Thursday, July 17, 2008

Historical Record Access USA

Pennsylvania Historical Record Access: "Currently, all death certificates recorded by the Commonwealth of Pennsylvania since 1906 have restricted access regardless of how long ago a person died. Pennsylvania Division of Vital Records regulations require the requester to supply several pieces of information (including when and where the person died), spend $9 and wait 5 weeks or longer for each and every death certificate. A requester is also required to have a direct relationship to the deceased in order to obtain a copy of a death certificate. Often a requester doesn’t know if the person is related and needs the death certificate to find out. This is especially true when compiling family histories and trying to find the descendents of a common ancestor. The information a requester is expected to supply is quite often the very information a requester is looking for and the very reason for wanting a death certificate.

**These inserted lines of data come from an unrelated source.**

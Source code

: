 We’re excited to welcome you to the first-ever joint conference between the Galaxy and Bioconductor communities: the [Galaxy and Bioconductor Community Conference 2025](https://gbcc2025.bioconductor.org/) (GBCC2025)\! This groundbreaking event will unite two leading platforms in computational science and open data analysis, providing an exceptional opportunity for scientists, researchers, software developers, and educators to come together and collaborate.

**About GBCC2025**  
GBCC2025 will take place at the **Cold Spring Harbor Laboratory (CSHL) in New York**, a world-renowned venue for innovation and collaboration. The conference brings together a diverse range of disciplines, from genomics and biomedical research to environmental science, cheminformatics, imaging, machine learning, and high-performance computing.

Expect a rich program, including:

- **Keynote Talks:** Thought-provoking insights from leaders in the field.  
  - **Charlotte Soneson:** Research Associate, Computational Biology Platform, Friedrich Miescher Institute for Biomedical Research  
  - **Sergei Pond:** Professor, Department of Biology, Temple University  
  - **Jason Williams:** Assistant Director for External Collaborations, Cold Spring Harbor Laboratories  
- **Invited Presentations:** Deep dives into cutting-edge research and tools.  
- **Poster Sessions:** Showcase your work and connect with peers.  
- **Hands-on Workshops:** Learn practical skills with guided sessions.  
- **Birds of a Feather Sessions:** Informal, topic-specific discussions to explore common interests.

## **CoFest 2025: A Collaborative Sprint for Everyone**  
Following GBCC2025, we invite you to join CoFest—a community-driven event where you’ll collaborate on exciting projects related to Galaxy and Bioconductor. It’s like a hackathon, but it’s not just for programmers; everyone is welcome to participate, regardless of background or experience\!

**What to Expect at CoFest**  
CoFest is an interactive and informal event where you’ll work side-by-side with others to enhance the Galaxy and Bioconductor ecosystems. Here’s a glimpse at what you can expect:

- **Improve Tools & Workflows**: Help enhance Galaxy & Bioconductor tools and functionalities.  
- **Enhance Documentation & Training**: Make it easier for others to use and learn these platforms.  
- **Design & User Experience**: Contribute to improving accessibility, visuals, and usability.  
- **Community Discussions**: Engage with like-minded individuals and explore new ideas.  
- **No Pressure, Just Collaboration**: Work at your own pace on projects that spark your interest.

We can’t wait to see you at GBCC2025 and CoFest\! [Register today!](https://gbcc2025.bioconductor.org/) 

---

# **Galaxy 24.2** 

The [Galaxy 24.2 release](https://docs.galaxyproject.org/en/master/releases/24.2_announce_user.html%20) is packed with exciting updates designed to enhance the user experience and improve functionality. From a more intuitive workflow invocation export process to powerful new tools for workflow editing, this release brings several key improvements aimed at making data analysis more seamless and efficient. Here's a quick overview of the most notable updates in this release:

Many of us have experienced the frustration of either being told the death certificate could not be found or being sent the wrong certificate. Yes, a requester can pay $34 for an extended search of up to a ten year window with the charge of an additional $25 for each extension to that search window. To say the least this is quite costly to the requester and very time consuming for the Division of Vital Records. Sadly it doesn’t always result in a successful search and the fee is not refunded.

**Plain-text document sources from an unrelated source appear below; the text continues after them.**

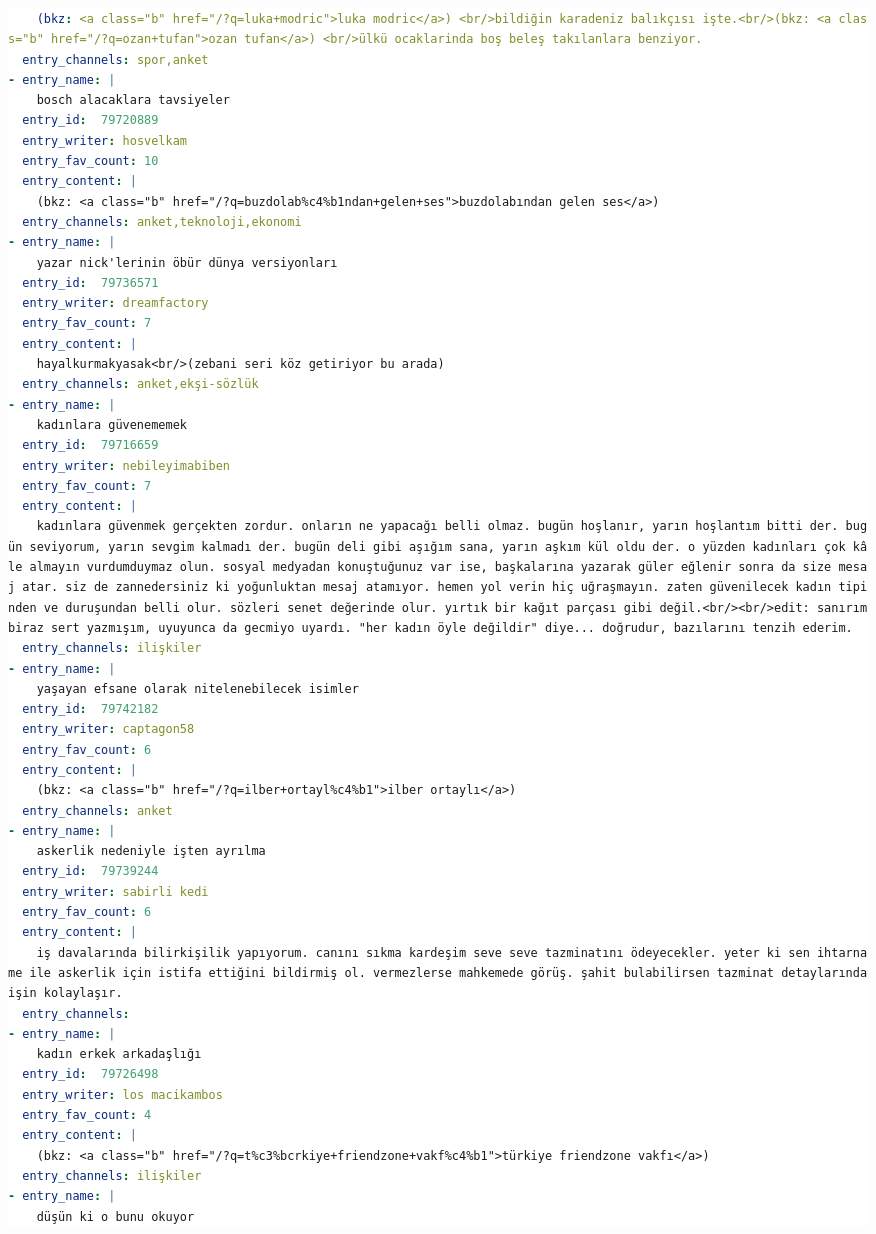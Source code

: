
 ```yaml
    (bkz: <a class="b" href="/?q=luka+modric">luka modric</a>) <br/>bildiğin karadeniz balıkçısı işte.<br/>(bkz: <a class="b" href="/?q=ozan+tufan">ozan tufan</a>) <br/>ülkü ocaklarinda boş beleş takılanlara benziyor.
  entry_channels: spor,anket
- entry_name: |
    bosch alacaklara tavsiyeler
  entry_id:  79720889
  entry_writer: hosvelkam
  entry_fav_count: 10
  entry_content: |
    (bkz: <a class="b" href="/?q=buzdolab%c4%b1ndan+gelen+ses">buzdolabından gelen ses</a>)
  entry_channels: anket,teknoloji,ekonomi
- entry_name: |
    yazar nick'lerinin öbür dünya versiyonları
  entry_id:  79736571
  entry_writer: dreamfactory
  entry_fav_count: 7
  entry_content: |
    hayalkurmakyasak<br/>(zebani seri köz getiriyor bu arada)
  entry_channels: anket,ekşi-sözlük
- entry_name: |
    kadınlara güvenememek
  entry_id:  79716659
  entry_writer: nebileyimabiben
  entry_fav_count: 7
  entry_content: |
    kadınlara güvenmek gerçekten zordur. onların ne yapacağı belli olmaz. bugün hoşlanır, yarın hoşlantım bitti der. bugün seviyorum, yarın sevgim kalmadı der. bugün deli gibi aşığım sana, yarın aşkım kül oldu der. o yüzden kadınları çok kâle almayın vurdumduymaz olun. sosyal medyadan konuştuğunuz var ise, başkalarına yazarak güler eğlenir sonra da size mesaj atar. siz de zannedersiniz ki yoğunluktan mesaj atamıyor. hemen yol verin hiç uğraşmayın. zaten güvenilecek kadın tipinden ve duruşundan belli olur. sözleri senet değerinde olur. yırtık bir kağıt parçası gibi değil.<br/><br/>edit: sanırım biraz sert yazmışım, uyuyunca da gecmiyo uyardı. "her kadın öyle değildir" diye... doğrudur, bazılarını tenzih ederim.
  entry_channels: ilişkiler
- entry_name: |
    yaşayan efsane olarak nitelenebilecek isimler
  entry_id:  79742182
  entry_writer: captagon58
  entry_fav_count: 6
  entry_content: |
    (bkz: <a class="b" href="/?q=ilber+ortayl%c4%b1">ilber ortaylı</a>)
  entry_channels: anket
- entry_name: |
    askerlik nedeniyle işten ayrılma
  entry_id:  79739244
  entry_writer: sabirli kedi
  entry_fav_count: 6
  entry_content: |
    iş davalarında bilirkişilik yapıyorum. canını sıkma kardeşim seve seve tazminatını ödeyecekler. yeter ki sen ihtarname ile askerlik için istifa ettiğini bildirmiş ol. vermezlerse mahkemede görüş. şahit bulabilirsen tazminat detaylarında işin kolaylaşır.
  entry_channels: 
- entry_name: |
    kadın erkek arkadaşlığı
  entry_id:  79726498
  entry_writer: los macikambos
  entry_fav_count: 4
  entry_content: |
    (bkz: <a class="b" href="/?q=t%c3%bcrkiye+friendzone+vakf%c4%b1">türkiye friendzone vakfı</a>)
  entry_channels: ilişkiler
- entry_name: |
    düşün ki o bunu okuyor
```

Also Pennsylvania doesn’t have a publicly accessible index to see if the person even died in Pennsylvania. So it becomes an expensive guessing game that doesn’t always result in finding a death certificate even when the person actually died in Pennsylvania. Because of the many burdensome and counterintuitive restrictions, the public is not able to use these historic records as much as they should be able to.

We understand the concerns about privacy. However, there is no practical reason to keep all of these records restricted indefinitely. Therefore, our basic proposal is that the death certificates that would be accessible online by the public would have to be at least 50 years old. Currently that would mean only the death certificates of persons who died before 1958 would be made accessible. As each year passes the next year in line would be made accessible online to the public.

Several states have already made their older death certificates available online, including Arizona, Georgia, Kentucky, Missouri, Ohio, Utah and West Virginia. The states of Louisiana, New Hampshire and Vermont are in the process of doing so. For numerous other states there are online indexes. However, Pennsylvania has no publicly accessible index and continues the outdated and costly manual processing of each of its older death certificates one at a time. Click here to see links to the databases for these other states

The Social Security Death Master File (with names, dates, places and numbers, and better known as the Social Security Death Index), which is updated weekly, is a death verification database used proactively to thwart identity theft and fraud. We understand government agencies, banks, insurance and credit card companies use it all the time to verify deaths and to stop the misuse of a deceased person's Social Security number. Expanding our proposed database to include all of Pennsylvania's death records (but with the same limited public access as outlined above) could be used in a similar manner by law enforcement and government agencies. The Division of Vital Records would itself be able to fill requests using the expanded database."

In England and Wales acording to a law effective from 1 July 1837 all birth, marriage and death certificates are publically available - only census and medical reords are restricted.